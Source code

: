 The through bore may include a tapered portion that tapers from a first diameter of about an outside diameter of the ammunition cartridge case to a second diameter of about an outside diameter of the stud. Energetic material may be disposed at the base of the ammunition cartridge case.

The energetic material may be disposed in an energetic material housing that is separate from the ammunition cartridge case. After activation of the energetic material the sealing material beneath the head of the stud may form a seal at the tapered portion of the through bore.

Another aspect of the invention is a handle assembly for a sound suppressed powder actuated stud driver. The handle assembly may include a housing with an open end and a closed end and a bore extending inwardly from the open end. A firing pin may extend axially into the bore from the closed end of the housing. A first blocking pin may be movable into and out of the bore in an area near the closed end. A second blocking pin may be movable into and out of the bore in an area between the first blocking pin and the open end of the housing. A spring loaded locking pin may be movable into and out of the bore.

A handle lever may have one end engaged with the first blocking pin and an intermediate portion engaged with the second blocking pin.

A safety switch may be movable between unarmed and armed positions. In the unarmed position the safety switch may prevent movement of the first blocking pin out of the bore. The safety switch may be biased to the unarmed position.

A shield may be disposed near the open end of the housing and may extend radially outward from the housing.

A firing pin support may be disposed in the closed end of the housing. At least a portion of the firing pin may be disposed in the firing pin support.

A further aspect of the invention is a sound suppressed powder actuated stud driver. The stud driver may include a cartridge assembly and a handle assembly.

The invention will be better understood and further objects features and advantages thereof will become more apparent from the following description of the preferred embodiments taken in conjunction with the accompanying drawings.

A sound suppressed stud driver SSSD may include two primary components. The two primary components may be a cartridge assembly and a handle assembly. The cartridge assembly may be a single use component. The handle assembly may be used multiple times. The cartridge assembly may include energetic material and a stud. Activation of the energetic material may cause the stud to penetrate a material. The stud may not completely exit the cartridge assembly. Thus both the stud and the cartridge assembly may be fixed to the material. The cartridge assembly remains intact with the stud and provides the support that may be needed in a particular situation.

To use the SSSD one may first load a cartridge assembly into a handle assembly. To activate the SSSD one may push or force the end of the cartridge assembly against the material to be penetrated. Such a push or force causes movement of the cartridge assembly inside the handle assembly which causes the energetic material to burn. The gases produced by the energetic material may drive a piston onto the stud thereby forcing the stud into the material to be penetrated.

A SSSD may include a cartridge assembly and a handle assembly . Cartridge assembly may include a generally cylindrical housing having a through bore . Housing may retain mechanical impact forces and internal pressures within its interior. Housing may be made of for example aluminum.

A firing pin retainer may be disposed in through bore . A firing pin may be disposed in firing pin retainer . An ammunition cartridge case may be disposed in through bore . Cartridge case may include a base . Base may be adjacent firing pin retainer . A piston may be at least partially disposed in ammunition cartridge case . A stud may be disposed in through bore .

** Aim of the exercise **
Check each line of the data above for the word "powder" and say how many lines contain it, giving nothing besides the number.

** Written answer **
2